A special issue of Energies (ISSN 1996-1073). This special issue belongs to the section "F1: Electrical Power System".

Deadline for manuscript submissions: closed (2 June 2023) | Viewed by 11738

Special Issue Editors

Dr. Soobae Kim

E-Mail Website
Guest Editor
Department of Electrical Engineering, School of Electronic and Electrical Engineering, Kyungpook National University, Daegu, Korea
Interests: power system dynamics and stability; power system operation and control; renewable energy sources and their impacts on system stabilities; power system equivalents and model reduction; computational efficiency
Dr. Jeonghoon Shin

E-Mail Website
Guest Editor
Korea Electric Power Research Institute (KEPRI), Korea Electric Power Corporation (KEPCO), Daejeon, Korea
Interests: wide area monitoring; protection and control systems based on synchrophasor data; hierarchical voltage controls; real-time digital simulations; Integration of renewable energy resources; power system dynamics and stability

Special Issue Information

Dear Colleagues,

Electric power systems today are rapidly transitioning toward having an increasing proportion of generation from renewable energy sources. This transition from primarily using conventional rotation synchronous machine-based generation brings about various additional challenges, particularly in terms of dynamic stability issues at short timescales ranging from microseconds to seconds. The power system dynamics and stability of large synchronous generators have been studied for decades and are well understood. By contrast, the system dynamics and stability for high levels of renewable sources are less well studied. The distinct natures of renewable energy sources, including their lack of inertia and high frequency converter action, in addition to the changes in operating conditions resulting from the replacement of conventional generators will have a significant impact on power system stability. To ensure the security of the energy delivery system, rigorous studies of all forms of system instability are required.

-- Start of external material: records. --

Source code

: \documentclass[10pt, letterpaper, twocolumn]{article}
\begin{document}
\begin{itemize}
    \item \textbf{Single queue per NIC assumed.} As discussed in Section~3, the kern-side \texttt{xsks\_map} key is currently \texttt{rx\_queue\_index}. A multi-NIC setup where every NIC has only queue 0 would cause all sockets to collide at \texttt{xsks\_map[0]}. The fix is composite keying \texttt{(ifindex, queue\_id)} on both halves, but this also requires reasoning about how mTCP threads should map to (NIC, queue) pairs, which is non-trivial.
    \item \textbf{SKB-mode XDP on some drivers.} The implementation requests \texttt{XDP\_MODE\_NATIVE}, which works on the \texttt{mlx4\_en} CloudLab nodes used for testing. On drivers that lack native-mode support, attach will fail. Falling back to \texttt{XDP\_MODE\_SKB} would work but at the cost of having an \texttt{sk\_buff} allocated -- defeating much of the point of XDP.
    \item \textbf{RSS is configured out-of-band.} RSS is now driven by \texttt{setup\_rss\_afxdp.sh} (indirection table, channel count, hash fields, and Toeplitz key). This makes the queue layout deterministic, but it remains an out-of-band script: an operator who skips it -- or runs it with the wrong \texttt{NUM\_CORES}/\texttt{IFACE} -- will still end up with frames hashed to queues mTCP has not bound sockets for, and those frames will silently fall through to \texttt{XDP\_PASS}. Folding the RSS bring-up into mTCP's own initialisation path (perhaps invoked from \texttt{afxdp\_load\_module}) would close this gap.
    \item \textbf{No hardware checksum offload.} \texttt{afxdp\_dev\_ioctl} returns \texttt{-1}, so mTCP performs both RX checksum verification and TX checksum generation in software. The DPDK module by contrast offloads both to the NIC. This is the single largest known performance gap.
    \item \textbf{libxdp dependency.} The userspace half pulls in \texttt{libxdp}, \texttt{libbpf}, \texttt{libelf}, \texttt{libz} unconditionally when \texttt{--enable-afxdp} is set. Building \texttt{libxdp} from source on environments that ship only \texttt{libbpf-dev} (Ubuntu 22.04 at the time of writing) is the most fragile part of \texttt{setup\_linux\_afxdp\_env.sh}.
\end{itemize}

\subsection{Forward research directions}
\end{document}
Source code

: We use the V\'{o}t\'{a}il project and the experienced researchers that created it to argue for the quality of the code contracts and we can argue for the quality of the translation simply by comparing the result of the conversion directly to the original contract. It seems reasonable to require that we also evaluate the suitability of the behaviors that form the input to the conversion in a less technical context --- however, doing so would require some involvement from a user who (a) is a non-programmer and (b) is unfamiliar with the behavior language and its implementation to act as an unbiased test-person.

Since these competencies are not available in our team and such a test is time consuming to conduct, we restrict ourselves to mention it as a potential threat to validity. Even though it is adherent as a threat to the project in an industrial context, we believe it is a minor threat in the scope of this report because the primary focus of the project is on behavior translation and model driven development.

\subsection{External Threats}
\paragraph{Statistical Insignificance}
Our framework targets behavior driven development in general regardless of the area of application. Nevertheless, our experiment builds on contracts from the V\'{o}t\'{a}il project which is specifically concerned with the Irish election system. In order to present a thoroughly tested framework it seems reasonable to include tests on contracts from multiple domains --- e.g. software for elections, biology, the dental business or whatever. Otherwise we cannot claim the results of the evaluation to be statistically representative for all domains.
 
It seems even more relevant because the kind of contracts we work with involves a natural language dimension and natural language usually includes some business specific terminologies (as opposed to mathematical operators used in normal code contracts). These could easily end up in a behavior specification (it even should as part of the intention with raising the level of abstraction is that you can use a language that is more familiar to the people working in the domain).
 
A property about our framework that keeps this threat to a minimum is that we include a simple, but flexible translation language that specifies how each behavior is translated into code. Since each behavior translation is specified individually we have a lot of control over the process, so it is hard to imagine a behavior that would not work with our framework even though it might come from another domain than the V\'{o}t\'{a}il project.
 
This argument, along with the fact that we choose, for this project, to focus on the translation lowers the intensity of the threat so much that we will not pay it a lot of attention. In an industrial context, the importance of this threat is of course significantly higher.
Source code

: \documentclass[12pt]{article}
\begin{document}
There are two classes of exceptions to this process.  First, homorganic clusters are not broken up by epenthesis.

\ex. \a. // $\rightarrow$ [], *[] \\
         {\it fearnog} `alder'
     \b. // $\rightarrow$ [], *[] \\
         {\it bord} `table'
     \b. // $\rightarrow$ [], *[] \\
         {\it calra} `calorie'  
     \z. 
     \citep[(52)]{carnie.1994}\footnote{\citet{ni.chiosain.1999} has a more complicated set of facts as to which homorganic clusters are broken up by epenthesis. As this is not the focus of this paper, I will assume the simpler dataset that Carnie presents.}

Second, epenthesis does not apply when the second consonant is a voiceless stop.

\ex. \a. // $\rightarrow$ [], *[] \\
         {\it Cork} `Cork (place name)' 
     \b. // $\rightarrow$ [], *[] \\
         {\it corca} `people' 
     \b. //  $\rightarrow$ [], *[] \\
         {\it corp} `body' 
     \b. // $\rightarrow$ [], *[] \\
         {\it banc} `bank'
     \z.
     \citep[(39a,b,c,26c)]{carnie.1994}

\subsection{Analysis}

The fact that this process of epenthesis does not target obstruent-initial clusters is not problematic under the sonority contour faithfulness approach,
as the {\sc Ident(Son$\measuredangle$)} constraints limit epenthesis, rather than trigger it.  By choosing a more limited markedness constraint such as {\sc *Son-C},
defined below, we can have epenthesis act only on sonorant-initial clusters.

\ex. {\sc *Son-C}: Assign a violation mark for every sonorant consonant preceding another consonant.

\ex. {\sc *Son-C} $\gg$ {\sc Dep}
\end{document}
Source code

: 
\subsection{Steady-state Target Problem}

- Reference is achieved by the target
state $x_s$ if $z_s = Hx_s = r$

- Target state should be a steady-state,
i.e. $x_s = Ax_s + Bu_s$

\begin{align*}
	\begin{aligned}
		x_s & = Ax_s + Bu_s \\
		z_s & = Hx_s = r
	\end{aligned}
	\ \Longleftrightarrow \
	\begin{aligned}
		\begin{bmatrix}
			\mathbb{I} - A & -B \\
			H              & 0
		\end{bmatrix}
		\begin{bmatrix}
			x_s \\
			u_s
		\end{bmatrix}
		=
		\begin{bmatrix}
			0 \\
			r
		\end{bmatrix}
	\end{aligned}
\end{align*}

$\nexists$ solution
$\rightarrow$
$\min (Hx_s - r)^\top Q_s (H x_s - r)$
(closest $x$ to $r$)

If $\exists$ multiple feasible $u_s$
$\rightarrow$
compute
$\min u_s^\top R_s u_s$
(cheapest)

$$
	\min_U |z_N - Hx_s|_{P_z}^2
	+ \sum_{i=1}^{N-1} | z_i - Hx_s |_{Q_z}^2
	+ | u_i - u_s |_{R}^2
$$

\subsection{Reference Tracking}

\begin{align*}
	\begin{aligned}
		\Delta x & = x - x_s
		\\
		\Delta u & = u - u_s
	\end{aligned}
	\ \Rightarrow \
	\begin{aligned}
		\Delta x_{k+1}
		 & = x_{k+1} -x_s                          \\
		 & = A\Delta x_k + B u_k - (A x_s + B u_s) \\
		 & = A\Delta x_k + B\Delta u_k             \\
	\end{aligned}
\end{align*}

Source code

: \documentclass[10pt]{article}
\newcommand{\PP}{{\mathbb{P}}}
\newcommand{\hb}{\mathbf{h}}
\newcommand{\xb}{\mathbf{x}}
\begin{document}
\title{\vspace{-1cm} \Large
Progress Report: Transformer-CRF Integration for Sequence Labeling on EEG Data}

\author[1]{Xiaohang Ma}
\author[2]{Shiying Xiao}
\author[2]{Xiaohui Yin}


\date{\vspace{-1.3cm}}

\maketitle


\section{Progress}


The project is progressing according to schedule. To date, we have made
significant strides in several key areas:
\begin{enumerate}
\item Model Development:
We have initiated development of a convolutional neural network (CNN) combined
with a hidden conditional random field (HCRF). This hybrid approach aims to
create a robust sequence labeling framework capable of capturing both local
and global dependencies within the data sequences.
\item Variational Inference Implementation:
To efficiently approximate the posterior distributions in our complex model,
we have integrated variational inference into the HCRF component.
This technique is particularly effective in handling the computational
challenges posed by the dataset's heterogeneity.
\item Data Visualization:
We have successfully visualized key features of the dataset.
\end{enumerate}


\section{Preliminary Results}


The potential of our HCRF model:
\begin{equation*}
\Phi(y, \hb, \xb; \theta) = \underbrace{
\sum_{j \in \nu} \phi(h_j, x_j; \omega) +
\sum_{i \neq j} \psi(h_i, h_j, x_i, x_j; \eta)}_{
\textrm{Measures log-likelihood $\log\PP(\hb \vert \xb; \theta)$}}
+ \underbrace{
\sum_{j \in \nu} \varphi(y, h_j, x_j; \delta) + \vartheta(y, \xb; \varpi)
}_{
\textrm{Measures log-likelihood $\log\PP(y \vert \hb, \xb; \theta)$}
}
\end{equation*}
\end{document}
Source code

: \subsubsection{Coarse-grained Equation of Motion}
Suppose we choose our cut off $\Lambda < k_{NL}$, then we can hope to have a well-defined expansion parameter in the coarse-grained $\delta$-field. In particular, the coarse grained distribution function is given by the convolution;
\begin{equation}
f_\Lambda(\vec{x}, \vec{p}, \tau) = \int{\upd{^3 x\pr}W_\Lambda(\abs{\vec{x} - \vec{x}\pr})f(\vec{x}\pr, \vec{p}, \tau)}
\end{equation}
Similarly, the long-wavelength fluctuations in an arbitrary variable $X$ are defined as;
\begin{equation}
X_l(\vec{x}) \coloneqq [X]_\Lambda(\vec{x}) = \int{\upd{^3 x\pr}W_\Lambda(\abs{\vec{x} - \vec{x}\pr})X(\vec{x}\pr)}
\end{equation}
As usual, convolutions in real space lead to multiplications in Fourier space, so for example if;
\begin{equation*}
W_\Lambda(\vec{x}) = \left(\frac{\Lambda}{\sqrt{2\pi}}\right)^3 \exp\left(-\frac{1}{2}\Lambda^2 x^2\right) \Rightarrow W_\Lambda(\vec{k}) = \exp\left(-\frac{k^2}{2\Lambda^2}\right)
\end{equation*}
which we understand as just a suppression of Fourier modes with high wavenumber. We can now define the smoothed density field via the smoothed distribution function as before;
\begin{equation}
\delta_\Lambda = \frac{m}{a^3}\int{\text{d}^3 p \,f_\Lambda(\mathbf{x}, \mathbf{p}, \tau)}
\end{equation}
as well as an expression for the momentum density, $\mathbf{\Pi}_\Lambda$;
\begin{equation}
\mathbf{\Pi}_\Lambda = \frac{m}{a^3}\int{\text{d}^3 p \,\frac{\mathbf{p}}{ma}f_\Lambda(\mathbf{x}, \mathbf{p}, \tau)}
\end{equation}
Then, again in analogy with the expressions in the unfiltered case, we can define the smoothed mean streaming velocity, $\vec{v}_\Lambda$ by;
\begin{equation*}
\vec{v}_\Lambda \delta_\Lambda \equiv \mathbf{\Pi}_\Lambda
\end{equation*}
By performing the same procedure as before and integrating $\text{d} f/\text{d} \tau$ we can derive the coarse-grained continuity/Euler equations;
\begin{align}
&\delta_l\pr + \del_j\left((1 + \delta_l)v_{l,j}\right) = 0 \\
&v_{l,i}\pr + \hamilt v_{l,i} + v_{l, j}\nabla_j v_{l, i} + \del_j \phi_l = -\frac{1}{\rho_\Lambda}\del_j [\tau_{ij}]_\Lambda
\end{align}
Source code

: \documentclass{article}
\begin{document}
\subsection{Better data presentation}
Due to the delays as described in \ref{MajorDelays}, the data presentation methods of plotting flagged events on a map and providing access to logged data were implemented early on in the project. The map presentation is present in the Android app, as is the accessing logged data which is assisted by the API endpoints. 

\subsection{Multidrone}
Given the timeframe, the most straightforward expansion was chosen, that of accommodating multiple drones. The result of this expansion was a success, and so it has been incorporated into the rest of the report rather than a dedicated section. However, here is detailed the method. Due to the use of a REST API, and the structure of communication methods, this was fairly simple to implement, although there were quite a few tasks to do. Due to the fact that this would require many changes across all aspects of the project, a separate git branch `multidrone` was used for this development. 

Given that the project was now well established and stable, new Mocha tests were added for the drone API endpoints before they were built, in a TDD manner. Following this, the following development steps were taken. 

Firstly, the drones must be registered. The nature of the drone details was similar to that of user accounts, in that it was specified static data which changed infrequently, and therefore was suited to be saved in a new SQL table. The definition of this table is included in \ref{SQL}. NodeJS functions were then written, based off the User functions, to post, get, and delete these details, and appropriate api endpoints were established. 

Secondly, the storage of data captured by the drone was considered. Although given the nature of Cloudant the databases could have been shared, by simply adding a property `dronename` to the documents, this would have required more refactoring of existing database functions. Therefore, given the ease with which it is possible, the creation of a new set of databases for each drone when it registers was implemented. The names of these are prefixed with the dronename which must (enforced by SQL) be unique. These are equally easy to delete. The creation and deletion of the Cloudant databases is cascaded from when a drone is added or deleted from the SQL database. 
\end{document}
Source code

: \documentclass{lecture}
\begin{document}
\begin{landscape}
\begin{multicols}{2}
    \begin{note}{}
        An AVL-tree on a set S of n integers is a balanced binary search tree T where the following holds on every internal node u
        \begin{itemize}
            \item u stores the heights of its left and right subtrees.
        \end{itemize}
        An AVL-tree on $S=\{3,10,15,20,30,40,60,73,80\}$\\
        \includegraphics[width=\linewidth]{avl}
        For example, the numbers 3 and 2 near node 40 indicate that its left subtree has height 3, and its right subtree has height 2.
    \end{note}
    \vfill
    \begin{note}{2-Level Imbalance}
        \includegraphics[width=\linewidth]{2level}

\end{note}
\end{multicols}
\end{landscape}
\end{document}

In this light, this Special Issue invites original research papers and review articles addressing the various topics related to power system dynamics and stability, and experts in both academia and industry are encouraged to present their latest achievements. The main topics of interest for this Special Issue include but are not limited to:

  • Advances in power system dynamics and stability
  • Assessment of impacts of renewable energy sources on power system stabilities
  • Reduced transient stability margin
  • Decrease of inertia and frequency stability
  • Power electronics controller interaction and resonance
  • Power electronics interfaces and their controls
  • Effectiveness of mitigation measures 
  • Improvements in power system stability with HVDC
  • Energy storage and synchronous condensers
  • Grid forming inverters and their contribution on stabilities
  • Dynamic modeling of renewable energy sources and controls.

Dr. Soobae Kim
Dr. Jeonghoon Shin
Guest Editors

Manuscript Submission Information

Manuscripts should be submitted online at www.mdpi.com by registering and logging in to this website. Once you are registered, click here to go to the submission form. Manuscripts can be submitted until the deadline. All submissions that pass pre-check are peer-reviewed. Accepted papers will be published continuously in the journal (as soon as accepted) and will be listed together on the special issue website. Research articles, review articles as well as short communications are invited. For planned papers, a title and short abstract (about 100 words) can be sent to the Editorial Office for announcement on this website.

Submitted manuscripts should not have been published previously, nor be under consideration for publication elsewhere (except conference proceedings papers). All manuscripts are thoroughly refereed through a single-blind peer-review process. A guide for authors and other relevant information for submission of manuscripts is available on the Instructions for Authors page. Energies is an international peer-reviewed open access semimonthly journal published by MDPI.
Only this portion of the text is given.